SUPPLIED RECORDS:

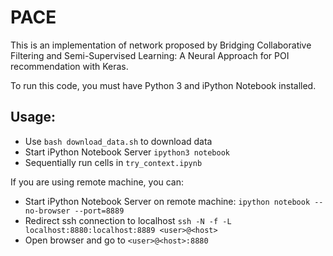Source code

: # PACE
This is an implementation of network proposed by Bridging Collaborative
Filtering and Semi-Supervised Learning: A Neural Approach for POI recommendation with Keras.

To run this code, you must have Python 3 and iPython Notebook installed.

## Usage:
* Use `bash download_data.sh` to download data
* Start iPython Notebook Server `ipython3 notebook`
* Sequentially run cells in `try_context.ipynb`

If you are using remote machine, you can:
* Start iPython Notebook Server on remote machine: `ipython notebook --no-browser --port=8889`
* Redirect ssh connection to localhost `ssh -N -f -L localhost:8880:localhost:8889 <user>@<host>`
* Open browser and go to `<user>@<host>:8880`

INSTRUCTIONS TO FOLLOW:
From the data above, output only the lines between the line containing "Sequentially run cells" and the line containing "Redirect ssh connection", inclusive, exactly as written.

WRITTEN REPLY:
* Sequentially run cells in `try_context.ipynb`

If you are using remote machine, you can:
* Start iPython Notebook Server on remote machine: `ipython notebook --no-browser --port=8889`
* Redirect ssh connection to localhost `ssh -N -f -L localhost:8880:localhost:8889 <user>@<host>`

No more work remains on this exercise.